Lab 10: Neural Networks

This is not available yet. It will be released when it is assigned.

Due Date and Links

Lab due on your scheduled lab day
Lab accepted for full credit until Monday, April 13, 11:59 pm Eastern
Direct autograder link https://autograder.io/web/project/3834

In Lab 9, you built a linear regressor to predict song release years for a subset of the Million Song Dataset. Linear Regression is a great way to get predictions from data. However, one shortcoming of this technique is that it is “linear”: linear regressors cannot learn non-linear patterns in data. Neural networks add non-linearity, which makes them more complex but also more adept at learning patterns in data that linear regression might miss.

In today’s lab, we will extend on Lab 9 to build a small neural network from scratch using numpy with the same goal as Lab 9: to predict song release years from the Million Song Dataset based on information about the song’s audio features. You will implement the core pieces of a neural network: activation functions, a fully connected layer, and the logic for making predictions and training. We’ll then compare the results of your neural network with the results of your linear regressor to see which one performs better on our data.

This lab has one code file:

neural_net.py: You will implement parts of a NeuralNet class that trains a 3-layer neural network to predict song release years.

NOTE: This lab builds on Lab 9. You will use the same YearPredictionMSD dataset. Refer to the lab 9 spec for a reminder on how that dataset is structured, but like last time, the details of the dataset are not important for our work here.

Starter Files

You can download the starter files using this link. The starter files include:

neural_net.py
data/YearPredictionMSD_train.txt
data/YearPredictionMSD_test.txt

You will submit only your neural_net.py file to the autograder.

Tasks to Complete

To complete this lab, you need to implement the following NeuralNet methods:

Activation functions (used inside the network to add predictive power):
- relu()
- relu_derivative()
- sigmoid()
- sigmoid_derivative()
Core operations:
- fc() — fully connected layer
- forward() — runs data through the network to get layer outputs and predictions (used by both train() and predict())
- predict() — returns predictions for test data
Training (inside train()):
- Forward pass
- Error computation
- Backward pass
- SGD update

Some of the code has already been provided.
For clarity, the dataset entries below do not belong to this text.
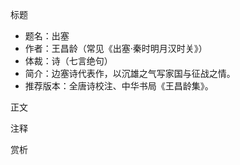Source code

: 标题
- 题名：出塞
- 作者：王昌龄（常见《出塞·秦时明月汉时关》）
- 体裁：诗（七言绝句）
- 简介：边塞诗代表作，以沉雄之气写家国与征战之情。
- 推荐版本：全唐诗校注、中华书局《王昌龄集》。

正文

注释

赏析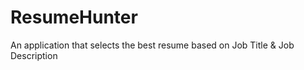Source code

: # ResumeHunter
An application that selects the best resume based on Job Title &amp; Job Description

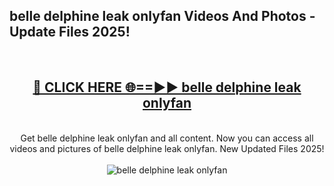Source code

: <h2>belle delphine leak onlyfan Videos And Photos - Update Files 2025!</h2>
<br>
<div align="center">
<h2><a href="https://linkcuts.com/hfmhzwbr" rel="nofollow">🔴 CLICK HERE 🌐==►► belle delphine leak onlyfan</a></h2>
<br>
Get belle delphine leak onlyfan and all content. Now you can access all videos and pictures of belle delphine leak onlyfan. New Updated Files 2025!
<br>
<br>
<a href="https://linkcuts.com/hfmhzwbr" rel="nofollow" data-target="animated-image.originalLink"><img src="https://i.ibb.co.com/WyWwxjT/player-gif2.gif" alt="belle delphine leak onlyfan" style="max-width: 100%; display: inline-block;" data-target="animated-image.originalImage"></a>
</div>
<br>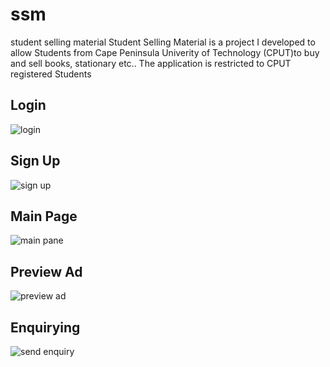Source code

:# ssm
student selling material
Student Selling Material is a project I developed to allow Students from 
Cape Peninsula Univerity of Technology (CPUT)to buy and sell books, stationary etc..
The application is restricted to CPUT registered Students

## Login
![login](https://user-images.githubusercontent.com/42141867/49697305-4680bc00-fbbe-11e8-8a0c-564c12ef84f5.png)



## Sign Up
![sign up](https://user-images.githubusercontent.com/42141867/49697363-0b32bd00-fbbf-11e8-8ed4-dd35f305438b.png)


## Main Page
![main pane](https://user-images.githubusercontent.com/42141867/49697365-0bcb5380-fbbf-11e8-9e97-07c65b07e9bf.png)


## Preview Ad
![preview ad](https://user-images.githubusercontent.com/42141867/49697364-0bcb5380-fbbf-11e8-878b-9b4e9e91ca55.png)


## Enquirying
![send enquiry](https://user-images.githubusercontent.com/42141867/49697362-0b32bd00-fbbf-11e8-86d9-be118ad6ff9e.png)
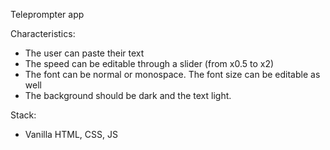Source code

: Teleprompter app

Characteristics:
- The user can paste their text
- The speed can be editable through a slider (from x0.5 to x2)
- The font can be normal or monospace. The font size can be editable as well
- The background should be dark and the text light.

Stack:
- Vanilla HTML, CSS, JS
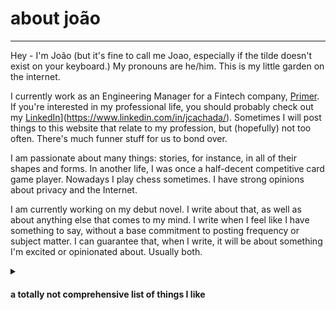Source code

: # about joão

---

Hey - I'm João (but it's fine to call me Joao, especially if the tilde doesn't exist on your keyboard.) My pronouns are he/him. This is my little garden on the internet.

I currently work as an Engineering Manager for a Fintech company, [Primer](https://primer.io). If you're interested in my professional life, you should probably check out my [LinkedIn](https://www.linkedin.com/in/jcachada/)](https://www.linkedin.com/in/jcachada/). Sometimes I will post things to this website that relate to my profession, but (hopefully) not too often. There's much funner stuff
for us to bond over.  

I am passionate about many things: stories, for instance, in all of their shapes and forms. In another life, I was once a half-decent competitive card game player. Nowadays I play chess sometimes. I have strong opinions about privacy and the Internet. 

<p>I am currently working on my debut novel. I write about that, as well as about anything else that comes to my mind. I write when I feel like I have something to say, without a 
base commitment to posting frequency or subject matter. I can guarantee that, when I write, it will be about something I'm excited or opinionated about. Usually both.</p class>

<details> <summary class="summary clickable-header big-top-pull"><h4>a totally not comprehensive list of things I like</h4></summary>
<ul>
  <li>Books</li>
  <li>Writing</li>
  <li>Learning things</li>
  <li>Nature and animals</li>
  <li>Whimsy and kindness</li>  
  <li>Video and board games</li>
  <li>Programming as a means to create things. I have no particular love for programming as a science, only as a tool - there is beauty in clean code, but for me the magic of programming is in how it lets you conjure things into existence.</li>
</ul> </details>
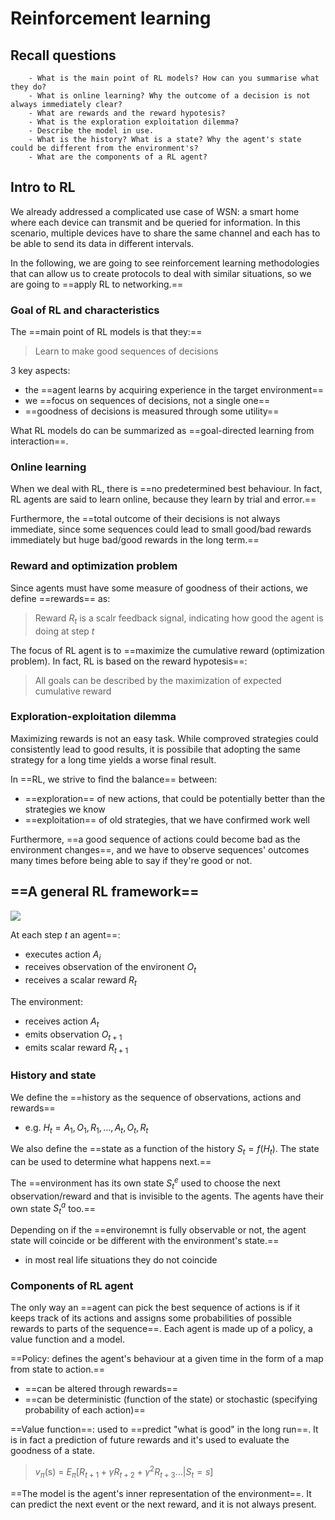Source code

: # Reinforcement learning

## Recall questions
        - What is the main point of RL models? How can you summarise what they do?
        - What is online learning? Why the outcome of a decision is not always immediately clear?
        - What are rewards and the reward hypotesis?
        - What is the exploration exploitation dilemma?
        - Describe the model in use.
        - What is the history? What is a state? Why the agent's state could be different from the environment's?
        - What are the components of a RL agent?

## Intro to RL 

We already addressed a complicated use case of WSN: a smart home where each device can transmit and be queried for information. In this scenario, multiple devices have to share the same channel and each has to be able to send its data in different intervals. 

In the following, we are going to see reinforcement learning methodologies that can allow us to create protocols to deal with similar situations, so we are going to ==apply RL to networking.==

### Goal of RL and characteristics

The ==main point of RL models is that they:==
>Learn to make good sequences of decisions

3 key aspects:
- the ==agent learns by acquiring experience in the target environment==
- we ==focus on sequences of decisions, not a single one==
- ==goodness of decisions is measured through some utility==

What RL models do can be summarized as ==goal-directed learning from interaction==. 

### Online learning

When we deal with RL, there is ==no predetermined best behaviour. In fact, RL agents are said to learn online, because they learn by trial and error.==

Furthermore, the ==total outcome of their decisions is not always immediate, since some sequences could lead to small good/bad rewards immediately but huge bad/good rewards in the long term.==

### Reward and optimization problem

Since agents must have some measure of goodness of their actions, we define ==rewards== as:
>Reward $R_t$ is a scalr feedback signal, indicating how good the agent is doing at step $t$

The focus of RL agent is to ==maximize the cumulative reward (optimization problem). In fact, RL is based on the reward hypotesis==:
>All goals can be described by the maximization of expected cumulative reward

### Exploration-exploitation dilemma

Maximizing rewards is not an easy task. While comproved strategies could consistently lead to good results, it is possibile that adopting the same strategy for a long time yields a worse final result.

In ==RL, we strive to find the balance== between:
- ==exploration== of new actions, that could be potentially better than the strategies we know
- ==exploitation== of old strategies, that we have confirmed work well

Furthermore, ==a good sequence of actions could become bad as the environment changes==, and we have to observe sequences' outcomes many times before being able to say if they're good or not.

## ==A general RL framework==

![](./static/AN/model1.png)

At each step $t$ an agent==:
- executes action $A_i$
- receives observation of the environent $O_t$
- receives a scalar reward $R_t$

The environment:
- receives action $A_t$
- emits observation $O_{t+1}$
- emits scalar reward $R_{t+1}$

### History and state

We define the ==history as the sequence of observations, actions and rewards==
- e.g. $H_t = A_1, O_1, R_1, \ldots, A_t, O_t, R_t$ 

We also define the ==state as a function of the history $S_t = f(H_t)$. The state can be used to determine 
what happens next.==

The ==environment has its own state $S_{t}^{e}$ used to choose the next observation/reward and that is invisible to the agents. The agents have their own state $S_{t}^{a}$ too.==

Depending on if the ==environemnt is fully observable or not, the agent state will coincide or be different with the environment's state.==
- in most real life situations they do not coincide

### Components of RL agent

The only way an ==agent can pick the best sequence of actions is if it keeps track of its actions and assigns some probabilities of possible rewards to parts of the sequence==. Each agent is made up of a policy, a value function and a model.

==Policy: defines the agent's behaviour at a given time in the form of a map from state to action.==
- ==can be altered through rewards==
- ==can be deterministic (function of the state) or stochastic (specifying probability of each action)==

==Value function==: used to ==predict "what is good" in the long run==. It is in fact a prediction of future rewards and it's used to evaluate the goodness of a state. 

>$v_\pi$(s) = $E_{\pi} [R_{t+1} + \gamma R_{t+2} + \gamma^2 R_{t+3} \ldots | S_t = s]$

==The model is the agent's inner representation of the environment==. It can predict the next event or the next reward, and it is not always present.
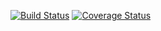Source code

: [![Build Status](https://travis-ci.org/AlexanderS/graphios-ng.png)](https://travis-ci.org/AlexanderS/graphios-ng/)
[![Coverage Status](https://img.shields.io/coveralls/AlexanderS/graphios-ng.svg)](https://coveralls.io/r/AlexanderS/graphios-ng)
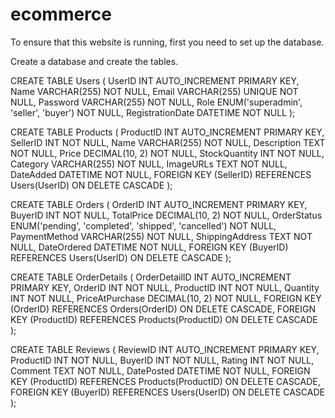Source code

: # ecommerce

To ensure that this website is running, first you need to set up the database.

Create a database and create the tables.

CREATE TABLE Users (
    UserID INT AUTO_INCREMENT PRIMARY KEY,
    Name VARCHAR(255) NOT NULL,
    Email VARCHAR(255) UNIQUE NOT NULL,
    Password VARCHAR(255) NOT NULL,
    Role ENUM('superadmin', 'seller', 'buyer') NOT NULL,
    RegistrationDate DATETIME NOT NULL
);

CREATE TABLE Products (
    ProductID INT AUTO_INCREMENT PRIMARY KEY,
    SellerID INT NOT NULL,
    Name VARCHAR(255) NOT NULL,
    Description TEXT NOT NULL,
    Price DECIMAL(10, 2) NOT NULL,
    StockQuantity INT NOT NULL,
    Category VARCHAR(255) NOT NULL,
    ImageURLs TEXT NOT NULL,
    DateAdded DATETIME NOT NULL,
    FOREIGN KEY (SellerID) REFERENCES Users(UserID) ON DELETE CASCADE
);

CREATE TABLE Orders (
    OrderID INT AUTO_INCREMENT PRIMARY KEY,
    BuyerID INT NOT NULL,
    TotalPrice DECIMAL(10, 2) NOT NULL,
    OrderStatus ENUM('pending', 'completed', 'shipped', 'cancelled') NOT NULL,
    PaymentMethod VARCHAR(255) NOT NULL,
    ShippingAddress TEXT NOT NULL,
    DateOrdered DATETIME NOT NULL,
    FOREIGN KEY (BuyerID) REFERENCES Users(UserID) ON DELETE CASCADE
);

CREATE TABLE OrderDetails (
    OrderDetailID INT AUTO_INCREMENT PRIMARY KEY,
    OrderID INT NOT NULL,
    ProductID INT NOT NULL,
    Quantity INT NOT NULL,
    PriceAtPurchase DECIMAL(10, 2) NOT NULL,
    FOREIGN KEY (OrderID) REFERENCES Orders(OrderID) ON DELETE CASCADE,
    FOREIGN KEY (ProductID) REFERENCES Products(ProductID) ON DELETE CASCADE
);

CREATE TABLE Reviews (
    ReviewID INT AUTO_INCREMENT PRIMARY KEY,
    ProductID INT NOT NULL,
    BuyerID INT NOT NULL,
    Rating INT NOT NULL,
    Comment TEXT NOT NULL,
    DatePosted DATETIME NOT NULL,
    FOREIGN KEY (ProductID) REFERENCES Products(ProductID) ON DELETE CASCADE,
    FOREIGN KEY (BuyerID) REFERENCES Users(UserID) ON DELETE CASCADE
);
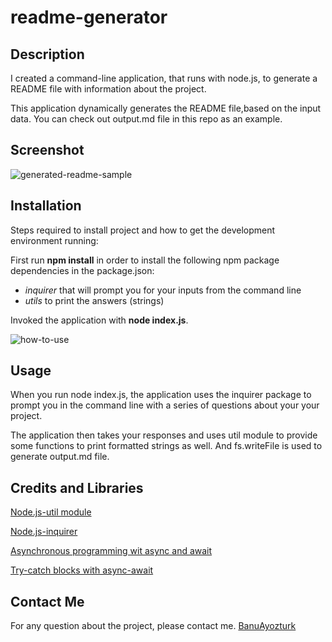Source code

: # readme-generator

## Description

I created a command-line application, that runs with node.js, to generate a README file with information about the project.

This application dynamically generates the README file,based on the input data. You can check out output.md file in this repo as an example.

## Screenshot

![generated-readme-sample](./images/screenshot.gif)

## Installation 

Steps required to install project and how to get the development environment running:

First run **npm install** in order to install the following npm package dependencies in the package.json:

- <i>inquirer</i> that will prompt you for your inputs from the command line
- <i>utils</i> to print the answers (strings) 

Invoked the application with **node index.js**.

![how-to-use](./images/screenrecording.png)

## Usage

When you run node index.js, the application uses the inquirer package to prompt you in the command line with a series of questions about your your project.

The application then takes your responses and uses util module to provide some functions to print formatted strings as well. And fs.writeFile is used to generate output.md file. 

## Credits and Libraries

 [Node.js-util module](https://www.w3resource.com/node.js/nodejs-utility.php)

 [Node.js-inquirer](https://www.npmjs.com/package/inquirer)

 [Asynchronous programming wit async and await](https://developer.mozilla.org/en-US/docs/Learn/JavaScript/Asynchronous/Async_await)

 [Try-catch blocks with async-await](https://stackoverflow.com/questions/40884153/try-catch-blocks-with-async-await)

 ## Contact Me
For any question about the project, please contact me.
[BanuAyozturk](mailto:bnyksl@gmail.com)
You need not and should not change any of the given starter code except where you see TODO comments or placeholder return values.

Introduction

Parameter Names

In our linear regression work, the parameters of the model to be learned from the training set were stored in the vector $w$. For a linear regression model with just one input, the prediction $\hat{y}$ is computed as $\hat{y} = w_0 + w_1 x$. For two inputs ($x_1$ and $x_2$), the prediction is $\hat{y} = w_0 + w_1 x_1 + w_2 x_2$, and so on for more inputs. Sometimes, instead of calling the entire $w$ vector the weights, we call $w_0$ the bias (often renaming it to $b$) and the other $w$’s the weights. This practice is more commonly followed for neural networks, and so we will follow it here as well.

What is a Neural Network?

A neural network consists of multiple connected layers. Each layer does some computation as part of the process of making a prediction. The first layer takes its inputs directly from the dataset, and passes its computed outputs on to serve as the inputs to the second layer. The second layer then does a different calculation and passes its outputs on to the third layer, and so on, until the last layer finally outputs a prediction.

Types of Layers

We will consider two main categories of layers: Fully Connected (FC) layers and Activation layers:

Fully Connected (FC) Layers
- What is a unit?:
  - To understand a fully connected layer, we must first consider a unit. A unit is a linear regression model, except that its output is usually not the final prediction, but rather just an intermediate calculation.
  - A unit computes $b + \sum_{i} w_i x_i$, or, written with a dot product, $b + w \cdot x$. That is, it takes in some inputs (vector $x$), multiplies them by weights (vector $w$), adds a bias (a number $b$), and outputs a single number. Thus, a unit performs a linear transformation on its input.
  - The $w$ vector and the $b$ values are the parameters of the unit to be learned from the training data.
- An FC layer is a collection of units.
  - A fully connected layer consists of several units. That is, a fully connected layer is like having several linear regression models stacked on top of each other.
  - All inputs into a fully connected layer are sent to all units, hence “fully connected”. Visually, this makes a “web” pattern as you can see in the diagram further below.
  - Each unit performs its own linear transformation $b + w \cdot x$, and thus produces its own output.
  - The output of the fully connected layer is a vector where each element is the output of one unit.
  - Since each unit has its own weight vector and bias, the parameters of a fully connected layer are a matrix of weights $W$ (where each row is the weight vector for one unit) and a vector of biases $b$ (where each element is the bias for one unit). These are the parameters of the fully connected layer to be learned from the training data.
Activation Layers
- An activation layer applies a non-linear function to its input. This non-linear function is sometimes called an activation function. It controls to what extent values are transformed or filtered as they pass through the network.
- One common activation function is sigmoid ($\text{sigmoid}(z) = 1 / (1 + e^{-z})$) that we’ve seen a few times this semester. An activation layer using sigmoid is often called a sigmoid layer.
- Another common option is ReLU ($\text{ReLU}(z) = \max(0, z)$), making a ReLU layer.

Training a Neural Network

You may recall for linear regression that we can use the formula $w = (X^T X)^{-1} X^T y$ to compute the weights that minimize the mean squared error. This formula is not applicable for neural networks because of the non-linear activation layers. Instead, we use a technique called Stochastic Gradient Descent (SGD) to learn the parameters of the network. SGD is an algorithm that iteratively updates the parameters of the model in the direction that reduces the error of the model’s predictions.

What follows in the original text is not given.